Moneyball, Batting Averages and Stock Returns

Jrinne · October 26, 2017, 9:26pm

x Sorry was trying to put below post into here

Jrinne · October 26, 2017, 9:41pm

From the paper:

Marc,

Seems like you might disagree on–at most–15% of those factors (at t ≥ 3 requirement). And even then, the authors might be the first to say that some of those 15% might not be found to be significant in another future study, for a variety of reasons. This includes the problem, as you point out, that it might not have been a rational idea (based on sound theory) to begin with. And for a number of statistical reasons including the multiple comparison problem.

-Jim

mgerstein · October 27, 2017, 1:00am

That’s pretty much why I wnt to reach out to these guys.
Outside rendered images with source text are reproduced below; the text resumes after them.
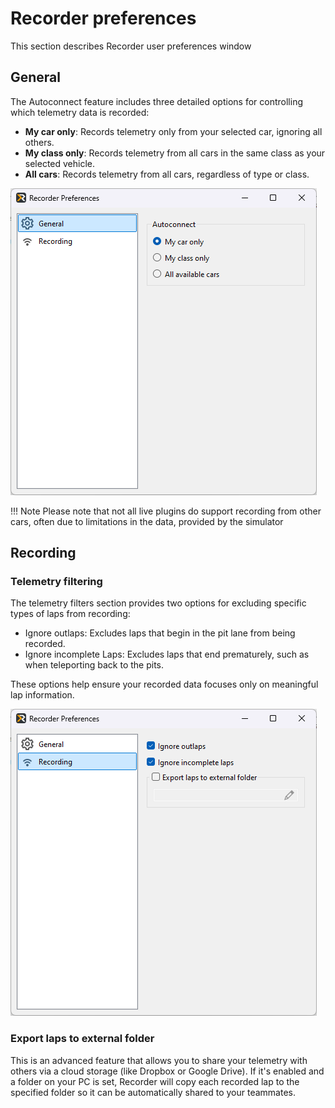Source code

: # Recorder preferences

This section describes Recorder user preferences window

## General

The Autoconnect feature includes three detailed options for controlling which telemetry data is recorded:

* **My car only**: Records telemetry only from your selected car, ignoring all others.
* **My class only**: Records telemetry from all cars in the same class as your selected vehicle.
* **All cars**: Records telemetry from all cars, regardless of type or class.

![Recorder preferences - General](img/recorder_preferences_general.png "Recorder preferences - General")

!!! Note
    Please note that not all live plugins do support recording from other cars, often due to limitations
    in the data, provided by the simulator

## Recording

### Telemetry filtering

The telemetry filters section provides two options for excluding specific types of laps from recording:

* Ignore outlaps: Excludes laps that begin in the pit lane from being recorded.
* Ignore incomplete Laps: Excludes laps that end prematurely, such as when teleporting back to the pits.

These options help ensure your recorded data focuses only on meaningful lap information.

![Recorder preferences - Recording](img/recorder_preferences_recording.png "Recorder preferences - Recording")

### Export laps to external folder

This is an advanced feature that allows you to share your telemetry with others via a cloud storage
(like Dropbox or Google Drive). If it's enabled and a folder on your PC is set, Recorder will copy 
each recorded lap to the specified folder so it can be automatically shared to your teammates.


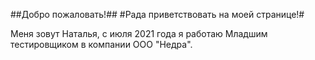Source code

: ##Добро пожаловать!##
#Рада приветствовать на моей странице!#

Меня зовут Наталья, с июля 2021 года я работаю Младшим тестировщиком в компании ООО "Недра".</br>
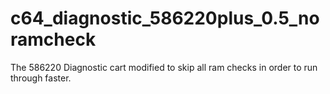 # c64_diagnostic_586220plus_0.5_noramcheck
The 586220 Diagnostic cart modified to skip all ram checks in order to run through faster.
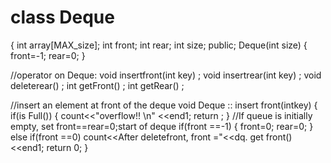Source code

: # class Deque
{
int array[MAX_size];
int front;
int rear;
int size;
public;
Deque(int size) {
front=-1;
rear=0;
}

//operator on Deque:
void insertfront(int key) ;
void insertrear(int key) ;
void deleterear() ;
int getFront() ;
int getRear() ;

//insert an element at front of the deque void Deque :: insert front(intkey)
{
if(is Full()) {
count<<"overflow!! \n" <<end1;
return ;
}
//If queue is initially empty, set front==rear=0;start of deque 
if(front ==-1) {
front=0;
rear=0;
}
else if(front ==0)
count<<After deletefront, front
 ="<<dq. get front() <<end1;
return 0;
}

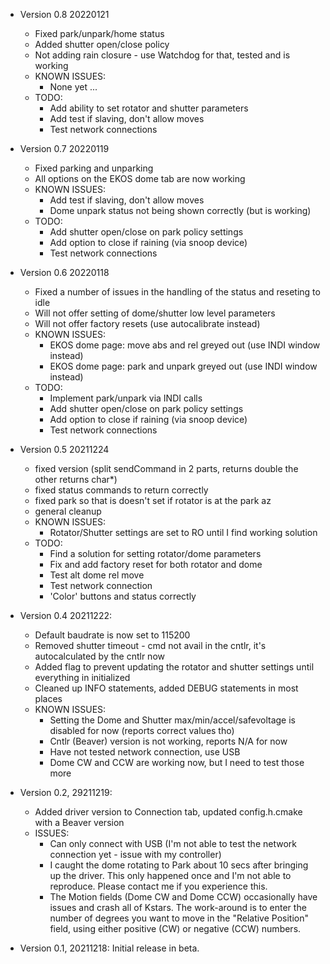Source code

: - Version 0.8 20220121
  - Fixed park/unpark/home status
  - Added shutter open/close policy
  - Not adding rain closure - use Watchdog for that, tested and is working
  - KNOWN ISSUES:
    - None yet ...
  - TODO:
    - Add ability to set rotator and shutter parameters
    - Add test if slaving, don't allow moves
    - Test network connections

- Version 0.7 20220119
  - Fixed parking and unparking
  - All options on the EKOS dome tab are now working
  - KNOWN ISSUES:
    - Add test if slaving, don't allow moves
    - Dome unpark status not being shown correctly (but is working)
  - TODO:
    - Add shutter open/close on park policy settings
    - Add option to close if raining (via snoop device)
    - Test network connections

- Version 0.6 20220118
  - Fixed a number of issues in the handling of the status and reseting to idle
  - Will not offer setting of dome/shutter low level parameters
  - Will not offer factory resets (use autocalibrate instead)
  - KNOWN ISSUES:
    - EKOS dome page: move abs and rel greyed out (use INDI window instead)
    - EKOS dome page: park and unpark greyed out (use INDI window instead)
  - TODO:
    - Implement park/unpark via INDI calls
    - Add shutter open/close on park policy settings
    - Add option to close if raining (via snoop device)
    - Test network connections

- Version 0.5 20211224
  - fixed version (split sendCommand in 2 parts, returns double the other returns char*)
  - fixed status commands to return correctly
  - fixed park so that is doesn't set if rotator is at the park az
  - general cleanup
  - KNOWN ISSUES:
    - Rotator/Shutter settings are set to RO until I find working solution
  - TODO:
    - Find a solution for setting rotator/dome parameters
    - Fix and add factory reset for both rotator and dome
    - Test alt dome rel move
    - Test network connection
    - 'Color' buttons and status correctly

- Version 0.4 20211222:
  - Default baudrate is now set to 115200
  - Removed shutter timeout - cmd not avail in the cntlr, it's autocalculated by the cntlr now
  - Added flag to prevent updating the rotator and shutter settings until everything in initialized
  - Cleaned up INFO statements, added DEBUG statements in most places
  - KNOWN ISSUES:
    - Setting the Dome and Shutter max/min/accel/safevoltage is disabled for now (reports correct values tho)
    - Cntlr (Beaver) version is not working, reports N/A for now
    - Have not tested network connection, use USB
    - Dome CW and CCW are working now, but I need to test those more
    
- Version 0.2, 29211219: 
  - Added driver version to Connection tab, updated config.h.cmake with a Beaver version
  - ISSUES:
    - Can only connect with USB (I'm not able to test the network connection yet - issue with my controller)
    - I caught the dome rotating to Park about 10 secs after bringing up the driver.  This only happened once and I'm not able to reproduce.  Please contact me if you experience this.
    - The Motion fields (Dome CW and Dome CCW) occasionally have issues and crash all of Kstars.  The work-around is to enter the number of degrees you want to move in the "Relative Position" field, using either positive (CW) or negative (CCW) numbers.
    
- Version 0.1, 20211218:  Initial release in beta.
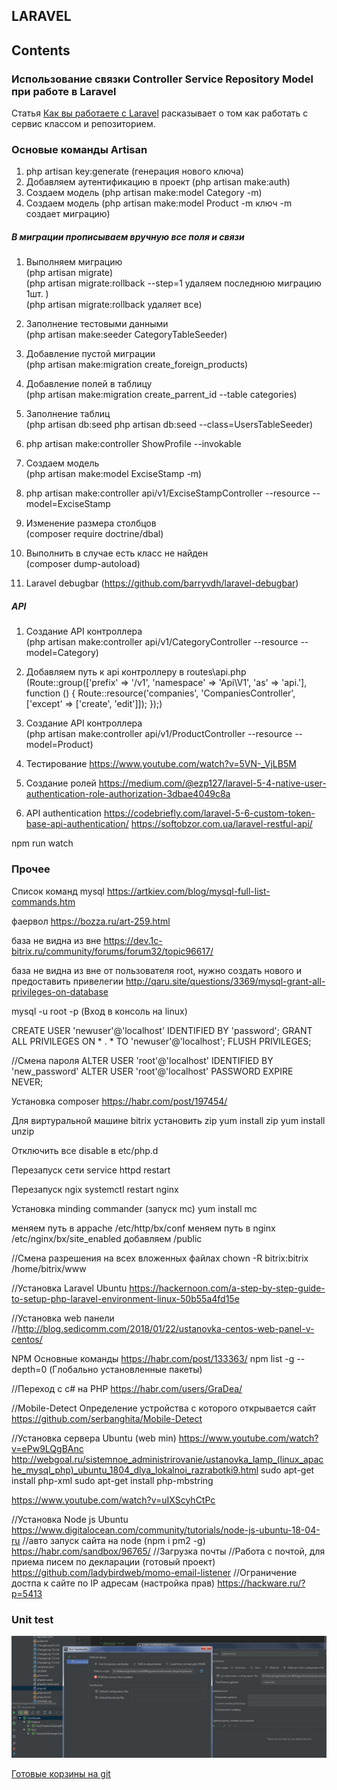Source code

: ## LARAVEL

## Contents

### **Использование связки Controller Service Repository Model при работе в Laravel**

Статья [Как вы работаете с Laravel](https://habr.com/ru/post/350778/ "Использование связки Controller Service Repository Model в  Laravel") расказывает о том как работать с сервис классом и репозиторием.

### **Основые команды Artisan**

1. php artisan key:generate (генерация нового ключа)
2. Добавляем аутентификацию в проект (php artisan make:auth)
3. Создаем модель (php artisan make:model Category -m) 
4. Создаем модель (php artisan make:model Product -m   ключ -m создает миграцию)  
##### **В миграции прописываем вручную все поля и связи**
1. Выполняем миграцию  
(php artisan migrate)  
(php artisan migrate:rollback --step=1  удаляем последнюю миграцию 1шт. )  
(php artisan migrate:rollback    удаляет все)
2. Заполнение тестовыми данными  
(php artisan make:seeder CategoryTableSeeder) 
3. Добавление пустой миграции  
(php artisan make:migration create_foreign_products)
4. Добавление полей в таблицу  
(php artisan make:migration create_parrent_id --table categories)
5. Заполнение таблиц  
(php artisan db:seed          php artisan db:seed --class=UsersTableSeeder)
6. php artisan make:controller ShowProfile --invokable

7. Создаем модель  
(php artisan make:model ExciseStamp -m) 
8. php artisan make:controller api/v1/ExciseStampController --resource --model=ExciseStamp
9. Изменение размера столбцов  
(composer require doctrine/dbal)
10. Выполнить в случае есть класс не найден  
(composer dump-autoload)
11. Laravel debugbar (https://github.com/barryvdh/laravel-debugbar)

##### **API**
1. Создание API контроллера  
(php artisan make:controller api/v1/CategoryController --resource --model=Category)
2. Добавляем путь к api контроллеру в routes\api.php  
(Route::group(['prefix' => '/v1',  'namespace' => 'Api\V1', 'as' => 'api.'], function () {
        Route::resource('companies', 'CompaniesController', ['except' => ['create', 'edit']]);
    });)
3. Создание API контроллера  
(php artisan make:controller api/v1/ProductController --resource --model=Product)	

4. Тестирование https://www.youtube.com/watch?v=5VN-_VjLB5M
5. Создание ролей https://medium.com/@ezp127/laravel-5-4-native-user-authentication-role-authorization-3dbae4049c8a
6. API authentication  https://codebriefly.com/laravel-5-6-custom-token-base-api-authentication/
                       https://softobzor.com.ua/laravel-restful-api/

npm run watch


### **Прочее**

Список команд mysql
https://artkiev.com/blog/mysql-full-list-commands.htm

фаервол
https://bozza.ru/art-259.html

база не видна из вне
https://dev.1c-bitrix.ru/community/forums/forum32/topic96617/

база не видна из вне от пользователя root, нужно создать нового и предоставить привелегии
http://qaru.site/questions/3369/mysql-grant-all-privileges-on-database

mysql -u root -p   (Вход в консоль на linux)

CREATE USER 'newuser'@'localhost' IDENTIFIED BY 'password'; 
GRANT ALL PRIVILEGES ON * . * TO 'newuser'@'localhost';
FLUSH PRIVILEGES;

//Смена пароля
ALTER USER 'root'@'localhost' IDENTIFIED BY 'new_password'
ALTER USER 'root'@'localhost' PASSWORD EXPIRE NEVER;

Установка composer
https://habr.com/post/197454/


Для виртуральной машине bitrix установить zip
yum install zip
yum install unzip

Отключить все disable в etc/php.d

Перезапуск сети
service httpd restart

Перезапуск ngix 
systemctl restart nginx

Установка minding commander (запуск mc)
yum install mc

меняем путь в appache /etc/http/bx/conf
меняем путь в nginx /etc/nginx/bx/site_enabled
добавляем /public

//Смена разрешения на всех вложенных файлах
chown -R bitrix:bitrix /home/bitrix/www


//Установка Laravel Ubuntu
https://hackernoon.com/a-step-by-step-guide-to-setup-php-laravel-environment-linux-50b55a4fd15e

//Установка web панели 
//http://blog.sedicomm.com/2018/01/22/ustanovka-centos-web-panel-v-centos/

NPM Основные команды
https://habr.com/post/133363/
npm list -g --depth=0 (Глобально установленные пакеты)

//Переход с c# на PHP
https://habr.com/users/GraDea/

//Mobile-Detect Определение устройства с которого открывается сайт
https://github.com/serbanghita/Mobile-Detect

//Установка сервера Ubuntu (web min)
https://www.youtube.com/watch?v=ePw9LQgBAnc
http://webgoal.ru/sistemnoe_administrirovanie/ustanovka_lamp_(linux_apache_mysql_php)_ubuntu_1804_dlya_lokalnoi_razrabotki9.html
sudo apt-get install php-xml
sudo apt-get install php-mbstring

https://www.youtube.com/watch?v=uIXScyhCtPc

//Установка Node js Ubuntu
https://www.digitalocean.com/community/tutorials/node-js-ubuntu-18-04-ru
//авто запуск сайта на node (npm i pm2 -g)
https://habr.com/sandbox/96765/
//Загрузка почты //Работа с почтой, для приема писем по декларации (готовый проект)
https://github.com/ladybirdweb/momo-email-listener
//Ограничение достпа к сайте по IP адресам  (настройка прав)
https://hackware.ru/?p=5413


### **Unit test**

![Настройка unit тестов PHPShtorm](/img/UnitTestPHPStorm.jpg?raw=true)

[Готовые корзины на git](https://github.com/topics/shopping-cart)
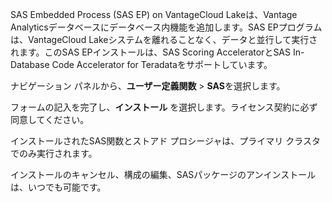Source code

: SAS Embedded Process (SAS EP) on VantageCloud Lakeは、Vantage Analyticsデータベースにデータベース内機能を追加します。SAS EPプログラムは、VantageCloud Lakeシステムを離れることなく、データと並行して実行されます。このSAS EPインストールは、SAS Scoring AcceleratorとSAS In-Database Code Accelerator for Teradataをサポートしています。

ナビゲーション パネルから、**ユーザー定義関数** \> **SAS**を選択します。

フォームの記入を完了し、**インストール** を選択します。ライセンス契約に必ず同意してください。

インストールされたSAS関数とストアド プロシージャは、プライマリ クラスタでのみ実行されます。

インストールのキャンセル、構成の編集、SASパッケージのアンインストールは、いつでも可能です。
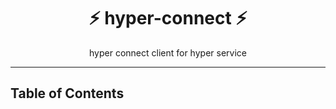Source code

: <h1 align="center">⚡️ hyper-connect ⚡️</h1>
<p align="center">hyper connect client for hyper service</p>

---

## Table of Contents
They are spot on to be pointing out the problems with all of these factors. And I’d hypothesize that even the 15% aren’t as good as they might believe.

I’m interested in seeing research go beyond this and taking th next step . . . to understand WHY they are seein what they’re seeing. So far, nobody in the quant community seems to be understanding why. I think these professors seem to be the only ones I’ve seen in finance who might be inclined to take the next step.

Jrinne · October 27, 2017, 1:53am

Cool. For me, at my level, it is hard to look at interactions between factors without some violations of assumptions–like independence. But, I too, think this is important. Maybe you can help them with which factors might be expected to interact in a positive way and perhaps they can do a proper study of this.

Cary,
This is a great place for the post, IMHO. Thank you for broadening the topic. I am not even sure that it is really a broadening of the topic but rather it may be the exact same thing.

p-hacking in studies, alpha inflation, problems with multiple comparisons in our ports etc are all the same problem, I think. And I am pretty sure that Bayesian statistics it not going to be the only solution—if it is a solution at all.

-Jim

InmanRoshi · October 27, 2017, 1:35pm

In the linked podcast with Wes Gray the author said they are currently trying to build a global dataset (they mentioned that building global datasets in
is notoriously hard in the academic community because the Compustat Global data is so expensive and so incomplete), to test anamolies against global markets. Once they have the ability to do that, and discount the home bias of only testing against US data they might have a better handle on the “why” questions.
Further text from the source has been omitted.